By May 1957, when the Mr. Zero episode of the Adventures of Superman aired, the phrase was already a popular cliché.

==In science fiction==
The phrase is also frequently used in parody science-fiction media. Notable examples of its use include:
- "If it's not too much of a cliché, take me to your leader. If it is too much of a cliché, take me anyway."
 (Luke Skywalker, in Luke Skywalker and the Shadows of Mindor (2008))
- The phrase is used in a message to Jodie Foster's character in Robert Zemeckis's 1997 film Contact.
- "I want you to do something for me", she said, and unexpectedly laughed. "I want," she said, and laughed again. She put her hand over her mouth and said with a straight face, "I want you to take me to your leader."
 (from Life, the Universe and Everything (1982) by Douglas Adams, describing Trillian addressing the inhabitants of Krikkit)

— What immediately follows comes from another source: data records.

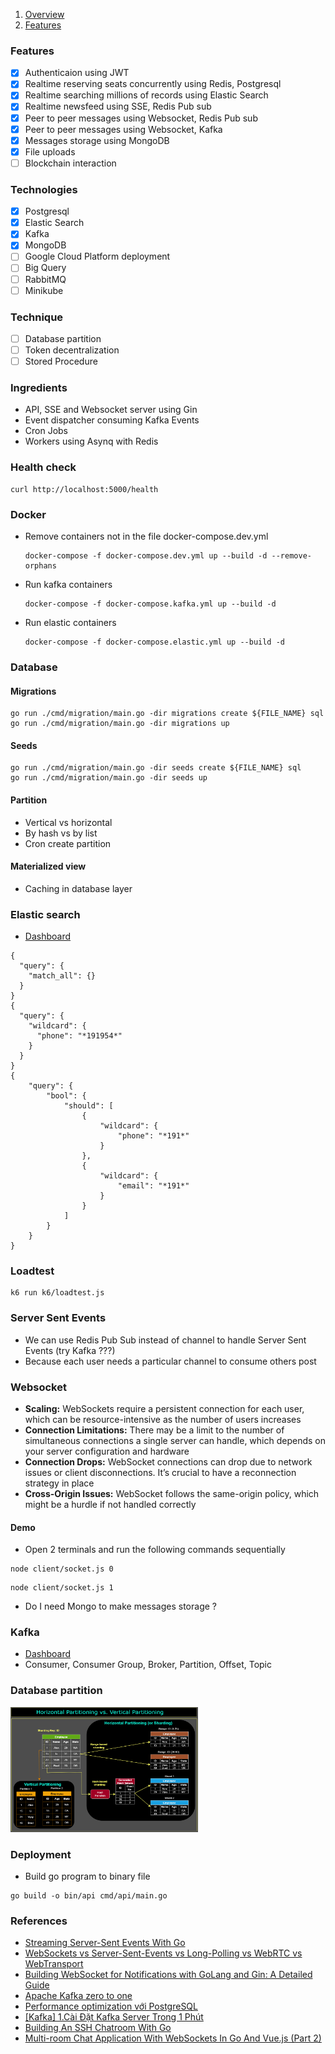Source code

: 1. [Overview](#overview)
2. [Features](#features)

### Features
- [x] Authenticaion using JWT 
- [x] Realtime reserving seats concurrently using Redis, Postgresql
- [x] Realtime searching millions of records using Elastic Search
- [x] Realtime newsfeed using SSE, Redis Pub sub
- [x] Peer to peer messages using Websocket, Redis Pub sub
- [x] Peer to peer messages using Websocket, Kafka
- [x] Messages storage using MongoDB
- [x] File uploads
- [ ] Blockchain interaction

### Technologies
- [x] Postgresql
- [x] Elastic Search
- [x] Kafka
- [x] MongoDB
- [ ] Google Cloud Platform deployment
- [ ] Big Query
- [ ] RabbitMQ
- [ ] Minikube
### Technique
- [ ] Database partition
- [ ] Token decentralization
- [ ] Stored Procedure
### Ingredients
- API, SSE and Websocket server using Gin
- Event dispatcher consuming Kafka Events
- Cron Jobs
- Workers using Asynq with Redis
### Health check
```
curl http://localhost:5000/health
```
### Docker
- Remove containers not in the file docker-compose.dev.yml
  ```
  docker-compose -f docker-compose.dev.yml up --build -d --remove-orphans 
  ```
- Run kafka containers
  ```
  docker-compose -f docker-compose.kafka.yml up --build -d
  ```
- Run elastic containers
  ```
  docker-compose -f docker-compose.elastic.yml up --build -d
  ```

### Database
#### Migrations
```
go run ./cmd/migration/main.go -dir migrations create ${FILE_NAME} sql
go run ./cmd/migration/main.go -dir migrations up
```
#### Seeds
```
go run ./cmd/migration/main.go -dir seeds create ${FILE_NAME} sql
go run ./cmd/migration/main.go -dir seeds up
```
#### Partition
- Vertical vs horizontal
- By hash vs by list
- Cron create partition
#### Materialized view
- Caching in database layer 

### Elastic search
- [Dashboard](http://localhost:5601/)
```
{
  "query": {
    "match_all": {}
  }
}
{
  "query": {
    "wildcard": {
      "phone": "*191954*"
    }
  }
}
{
    "query": {
        "bool": {
            "should": [
                {
                    "wildcard": {
                        "phone": "*191*"
                    }
                },
                {
                    "wildcard": {
                        "email": "*191*"
                    }
                }
            ]
        }
    }
}
```
### Loadtest
```
k6 run k6/loadtest.js
```
### Server Sent Events
- We can use Redis Pub Sub instead of channel to handle Server Sent Events (try Kafka ???)
- Because each user needs a particular channel to consume others post
### Websocket
- **Scaling:** WebSockets require a persistent connection for each user, which can be resource-intensive as the number of users increases
- **Connection Limitations:** There may be a limit to the number of simultaneous connections a single server can handle, which depends on your server configuration and hardware
- **Connection Drops:** WebSocket connections can drop due to network issues or client disconnections. It’s crucial to have a reconnection strategy in place
- **Cross-Origin Issues:** WebSocket follows the same-origin policy, which might be a hurdle if not handled correctly

#### Demo
- Open 2 terminals and run the following commands sequentially
```
node client/socket.js 0
```

```
node client/socket.js 1
```
- Do I need Mongo to make messages storage ?
### Kafka
- [Dashboard](http://localhost:8080/)
- Consumer, Consumer Group, Broker, Partition, Offset, Topic

### Database partition
<!-- ![Database partition](images/partition.png) -->
<img src="images/partition.png" alt="Database partition" width="300" height="200">

### Deployment
- Build go program to binary file
```
go build -o bin/api cmd/api/main.go
```

### References
- [Streaming Server-Sent Events With Go](https://pascalallen.medium.com/streaming-server-sent-events-with-go-8cc1f615d561)
- [WebSockets vs Server-Sent-Events vs Long-Polling vs WebRTC vs WebTransport](https://rxdb.info/articles/websockets-sse-polling-webrtc-webtransport.html)
- [Building WebSocket for Notifications with GoLang and Gin: A Detailed Guide](https://medium.com/@abhishekranjandev/building-a-production-grade-websocket-for-notifications-with-golang-and-gin-a-detailed-guide-5b676dcfbd5a)
- [Apache Kafka zero to one](https://viblo.asia/s/apache-kafka-tu-zero-den-one-aGK7jPbA5j2)
- [Performance optimization với PostgreSQL](https://viblo.asia/s/performance-optimization-voi-postgresql-OVlYq8oal8W)
- [[Kafka] 1.Cài Đặt Kafka Server Trong 1 Phút](https://viblo.asia/p/kafka-1cai-dat-kafka-server-trong-1-phut-38X4E63XJN2)
- [Building An SSH Chatroom With Go](https://medium.com/@alexfoleydevops/building-an-ssh-chatroom-with-go-6df65facd6cb)
- [Multi-room Chat Application With WebSockets In Go And Vue.js (Part 2)](https://www.whichdev.com/building-a-multi-room-chat-application-with-websockets-in-go-and-vue-js-part-2/)

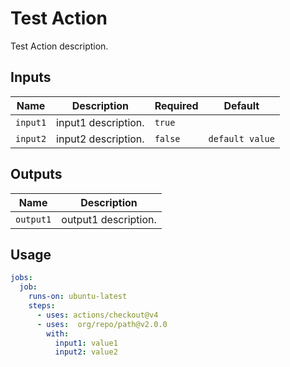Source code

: # <!--name-->Test Action<!--/ name-->
<!--description-->Test Action description.<!--/description-->

## Inputs
<!--  inputs  -->
| Name     | Description         | Required | Default         |
|----------|---------------------|----------|-----------------|
| `input1` | input1 description. | `true`   | ` `             |
| `input2` | input2 description. | `false`  | `default value` |
<!--/inputs-->

## Outputs
<!--outputs-->
| Name      | Description          |
|-----------|----------------------|
| `output1` | output1 description. |
<!--/outputs-->

## Usage
<!--usage action="org/repo/path" version="env:VERSION"-->
```yaml
jobs:
  job:
    runs-on: ubuntu-latest
    steps:
      - uses: actions/checkout@v4
      - uses:  org/repo/path@v2.0.0
        with:
          input1: value1
          input2: value2
```
<!--/usage-->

- Numerous uses on the BBC television series Doctor Who (1963—present), usually spoken by the Doctor in a tongue-in-cheek or annoyed manner
- In the 2018 Bumblebee film, one of the Decepticons quotes the phrase after requesting to use human technology to look for the Autobot Bumblebee.
- Titles of songs, albums, and other works - see Take Me to Your Leader
- In Protector by Larry Niven, Jack Brennan, after transforming into a protector, jokingly tells his finders "Take me to your leader" when they think he is an alien.
- In the series premiere episode of Star Trek: Strange New Worlds (2022), during a covert mission to an uncontacted alien planet, Captain Pike (Anson Mount) is forced to reveal himself to the locals, and he wryly uses this line. He is indeed taken to meet the planetary leader.
- In the series Agents of S.H.I.E.L.D. Agent Phil Coulson says the phrase when he is captured.